Jaime Javier Ayoví Corozo (; born 21 February 1988 in Eloy Alfaro, Esmeraldas is an Ecuadorian footballer who plays for Gençlerbirliği in the TFF First League.

Club career

Emelec
Ayoví started at lower division club Paladín "S". In 2006, his cousin Walter Ayoví recommended him to try out at Emelec. He did and was impressive enough to be signed on a 4-year deal when he was 18 years.

Despite his height and size he started playing as an open forward, or a winger and not as a center forward, because he is very skilled with the ball and very fast and he did not like to have to go down the middle but preferred to run to the sides where there was more space to move.

On 2009 he was loaned to first division club Manta to gain more minutes and experience.
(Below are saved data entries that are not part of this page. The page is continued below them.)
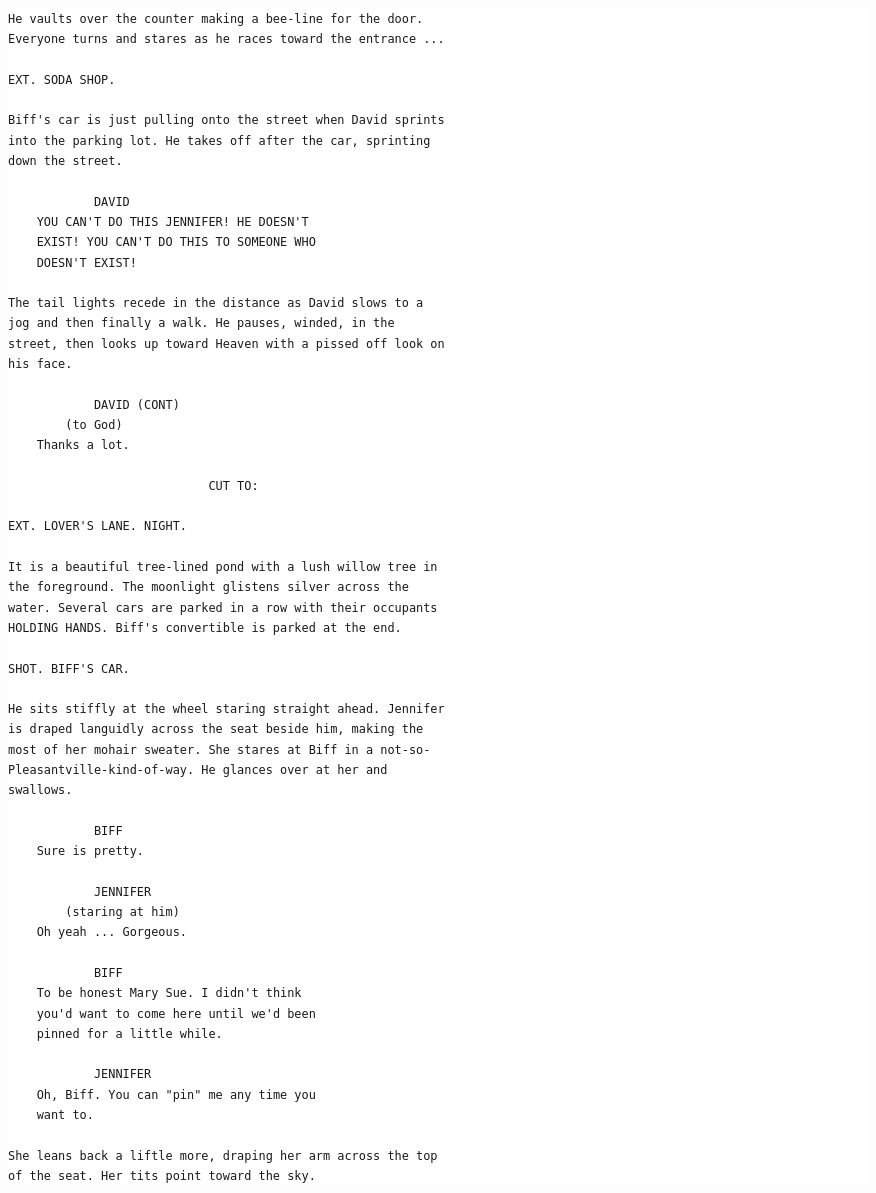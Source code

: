 	He vaults over the counter making a bee-line for the door.
	Everyone turns and stares as he races toward the entrance ...

	EXT. SODA SHOP.

	Biff's car is just pulling onto the street when David sprints
	into the parking lot. He takes off after the car, sprinting
	down the street.

				DAVID
		YOU CAN'T DO THIS JENNIFER! HE DOESN'T
		EXIST! YOU CAN'T DO THIS TO SOMEONE WHO
		DOESN'T EXIST!

	The tail lights recede in the distance as David slows to a
	jog and then finally a walk. He pauses, winded, in the
	street, then looks up toward Heaven with a pissed off look on
	his face.

				DAVID (CONT)
			(to God)
		Thanks a lot.

								CUT TO:

	EXT. LOVER'S LANE. NIGHT.

	It is a beautiful tree-lined pond with a lush willow tree in
	the foreground. The moonlight glistens silver across the
	water. Several cars are parked in a row with their occupants
	HOLDING HANDS. Biff's convertible is parked at the end.

	SHOT. BIFF'S CAR.

	He sits stiffly at the wheel staring straight ahead. Jennifer
	is draped languidly across the seat beside him, making the
	most of her mohair sweater. She stares at Biff in a not-so-
	Pleasantville-kind-of-way. He glances over at her and
	swallows.

				BIFF
		Sure is pretty.

				JENNIFER
			(staring at him)
		Oh yeah ... Gorgeous.

				BIFF
		To be honest Mary Sue. I didn't think
		you'd want to come here until we'd been
		pinned for a little while.

				JENNIFER
		Oh, Biff. You can "pin" me any time you
		want to.

	She leans back a liftle more, draping her arm across the top
	of the seat. Her tits point toward the sky.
He did well playing in 32 matches of the Ecuadorian league and scoring 7 goals, despite this Emelec management were going to loan him again for the next season, but newly signed manager Jorge Sampaoli saw videos of Ayoví and requested him to stay in the 2010 squad, as a first substitution for the Argentinian striker Hernan Peirone.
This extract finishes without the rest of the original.